Козюков играл на маленькой скрипочке, Куффи показывал свои незамысловатые фокусы, подкидывал носом и ловил в воздухе палочки с двумя мячиками на концах, и успех номера был неизменным и удивительным.

Само появление собачонки в госпитале вызывало весёлое оживление, просто необъяснимую радость. Наверное, для этих забинтованных, исхудалых от страданий, боли и усталости солдат, столько раз глядевших в мёртвые жерла пушек волной надвигающихся фашистских танков, на трескучие цепи орущих автоматчиков, на пикирующие с нечеловеческим воем «мессершмитты», на спалённые деревни и убитых товарищей, эта шершавая мордочка, которую все наперебой стремились погладить, протягивая руки: "Куфя… Куфя, поди сюда, Куфя!..", была живым напоминанием о том, другом и милом мире, где остались у них тихие речки, кукование в мокром лесу, утоптанные тропинки под босыми ногами через вечерние поля, кривые улочки, родное скрипучее крылечко и, наверное, свои Шарики, Букеты или Тузики…

И вот Козюков, усадив Олю вместе с её бывшим дедушкой в уголок тесного вагона, помахал им вслед и поплёлся с неспокойным сердцем на репетицию в цирк, который собирались вскоре открыть в городе.

Прощание было невесёлое — ведь Оля уезжала совсем, надолго, всё равно как навсегда. Она невесело шутила, называла старика своим "приёмным дедушкой", а он укоризненно качал головой и всё думал, что едет её провожать в город, где всё равно придётся расставаться навсегда.

Дедушка оказался совсем неопытным путешественником. Похоже было, что Оля везёт куда-то этого человека, напоминает, где нужно пересаживаться, когда пить чай и до какой станции брать билеты.

Поздним вечером они увидели за тёмной лесистой горой, вокруг которой бежал поезд, ровное зарево — отсветы печей завода. Они подъезжали к далёкому сибирскому городу.

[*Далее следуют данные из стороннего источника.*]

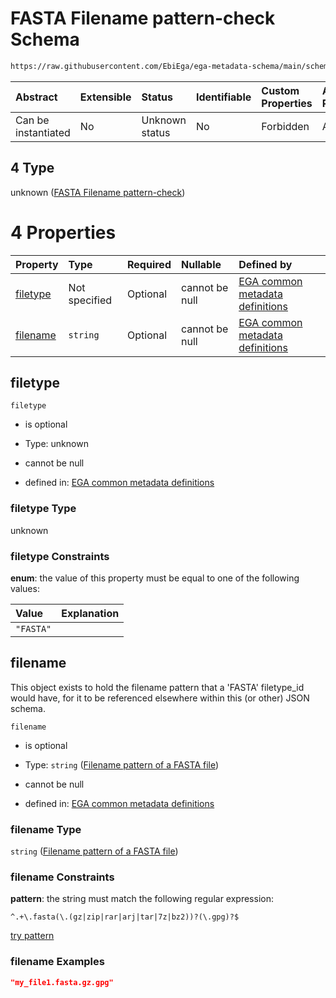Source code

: # FASTA Filename pattern-check Schema

```txt
https://raw.githubusercontent.com/EbiEga/ega-metadata-schema/main/schemas/EGA.common-definitions.json#/definitions/filename-filetype-pattern-check/anyOf/4
```



| Abstract            | Extensible | Status         | Identifiable | Custom Properties | Additional Properties | Access Restrictions | Defined In                                                                                           |
| :------------------ | :--------- | :------------- | :----------- | :---------------- | :-------------------- | :------------------ | :--------------------------------------------------------------------------------------------------- |
| Can be instantiated | No         | Unknown status | No           | Forbidden         | Allowed               | none                | [EGA.common-definitions.json\*](../../../schemas/EGA.common-definitions.json "open original schema") |

## 4 Type

unknown ([FASTA Filename pattern-check](ega-12-definitions-check-filetype-checks-based-on-its-filename-anyof-fasta-filename-pattern-check.md))

# 4 Properties

| Property              | Type          | Required | Nullable       | Defined by                                                                                                                                                                                                                                                                                                                                                           |
| :-------------------- | :------------ | :------- | :------------- | :------------------------------------------------------------------------------------------------------------------------------------------------------------------------------------------------------------------------------------------------------------------------------------------------------------------------------------------------------------------- |
| [filetype](#filetype) | Not specified | Optional | cannot be null | [EGA common metadata definitions](ega-12-definitions-check-filetype-checks-based-on-its-filename-anyof-fasta-filename-pattern-check-properties-filetype.md "https://raw.githubusercontent.com/EbiEga/ega-metadata-schema/main/schemas/EGA.common-definitions.json#/definitions/filename-filetype-pattern-check/anyOf/4/properties/filetype")                         |
| [filename](#filename) | `string`      | Optional | cannot be null | [EGA common metadata definitions](ega-12-definitions-check-filetype-checks-based-on-its-filename-anyof-fasta-filename-pattern-check-properties-filename-pattern-of-a-fasta-file.md "https://raw.githubusercontent.com/EbiEga/ega-metadata-schema/main/schemas/EGA.common-definitions.json#/definitions/filename-filetype-pattern-check/anyOf/4/properties/filename") |

## filetype



`filetype`

*   is optional

*   Type: unknown

*   cannot be null

*   defined in: [EGA common metadata definitions](ega-12-definitions-check-filetype-checks-based-on-its-filename-anyof-fasta-filename-pattern-check-properties-filetype.md "https://raw.githubusercontent.com/EbiEga/ega-metadata-schema/main/schemas/EGA.common-definitions.json#/definitions/filename-filetype-pattern-check/anyOf/4/properties/filetype")

### filetype Type

unknown

### filetype Constraints

**enum**: the value of this property must be equal to one of the following values:

| Value     | Explanation |
| :-------- | :---------- |
| `"FASTA"` |             |

## filename

This object exists to hold the filename pattern that a 'FASTA' filetype\_id would have, for it to be referenced elsewhere within this (or other) JSON schema.

`filename`

*   is optional

*   Type: `string` ([Filename pattern of a FASTA file](ega-12-definitions-check-filetype-checks-based-on-its-filename-anyof-fasta-filename-pattern-check-properties-filename-pattern-of-a-fasta-file.md))

*   cannot be null

*   defined in: [EGA common metadata definitions](ega-12-definitions-check-filetype-checks-based-on-its-filename-anyof-fasta-filename-pattern-check-properties-filename-pattern-of-a-fasta-file.md "https://raw.githubusercontent.com/EbiEga/ega-metadata-schema/main/schemas/EGA.common-definitions.json#/definitions/filename-filetype-pattern-check/anyOf/4/properties/filename")

### filename Type

`string` ([Filename pattern of a FASTA file](ega-12-definitions-check-filetype-checks-based-on-its-filename-anyof-fasta-filename-pattern-check-properties-filename-pattern-of-a-fasta-file.md))

### filename Constraints

**pattern**: the string must match the following regular expression:&#x20;

```regexp
^.+\.fasta(\.(gz|zip|rar|arj|tar|7z|bz2))?(\.gpg)?$
```

[try pattern](https://regexr.com/?expression=%5E.%2B%5C.fasta\(%5C.\(gz%7Czip%7Crar%7Carj%7Ctar%7C7z%7Cbz2\)\)%3F\(%5C.gpg\)%3F%24 "try regular expression with regexr.com")

### filename Examples

```json
"my_file1.fasta.gz.gpg"
```
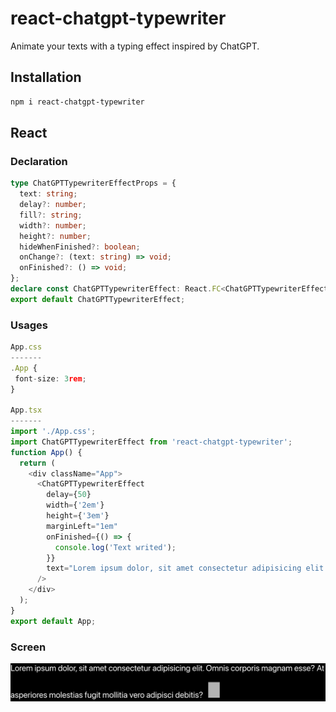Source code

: # react-chatgpt-typewriter

Animate your texts with a typing effect inspired by ChatGPT.

## Installation

```sh
npm i react-chatgpt-typewriter
```

## React

### Declaration

```typescript
type ChatGPTTypewriterEffectProps = {
  text: string;
  delay?: number;
  fill?: string;
  width?: number;
  height?: number;
  hideWhenFinished?: boolean;
  onChange?: (text: string) => void;
  onFinished?: () => void;
};
declare const ChatGPTTypewriterEffect: React.FC<ChatGPTTypewriterEffectProps>;
export default ChatGPTTypewriterEffect;
```

### Usages

```typescript
App.css
-------
.App {
 font-size: 3rem;
}

App.tsx
-------
import './App.css';
import ChatGPTTypewriterEffect from 'react-chatgpt-typewriter';
function App() {
  return (
    <div className="App">
      <ChatGPTTypewriterEffect
        delay={50}
        width={'2em'}
        height={'3em'}
        marginLeft="1em"
        onFinished={() => {
          console.log('Text writed');
        }}
        text="Lorem ipsum dolor, sit amet consectetur adipisicing elit. Omnis corporis magnam esse? At asperiores molestias fugit mollitia vero adipisci debitis?"
      />
    </div>
  );
}
export default App;
```

### Screen

![Screen example](screen.png)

Слепой баянист поднял круглое щербатое лицо, точно прислушиваясь, и радостно проговорил:

— А я зарево вижу… Что, неправда?.. Видать?.. Ага, я уж знаю, что видно! — Он передвинул баян на колени, надел ремень и, улыбаясь, потихоньку стал наигрывать "Раскинулось море широко". — Шахтёры же! — совсем приглушая звук, сказал мечтательно и хвастливо. — Эти шахтёры — народ! Они же меня во как любят!..

Ночевать они остались на вокзале среди толпы других приезжих. В зале ожидания был слышен плеск водопада и ровный непрерывный грохот камней бурной горной речки Громотухи, и, когда отворялись двери, оттуда врывался иногда запах фабричного дыма, но чаще — запах густых лесов на горах, обступивших город со всех сторон.

Дождавшись света, они пошли по адресу, который добыл Козюков. В громадной котловине, как они и ждали, дымила какая-то обогатительная фабрика или завод, а вокруг — целый городок, обросший посёлками, и всё это занимало только донышко котла, а края его были — нетронутые, пышные леса. Небольшой водопад лентой падал с высоты в реку.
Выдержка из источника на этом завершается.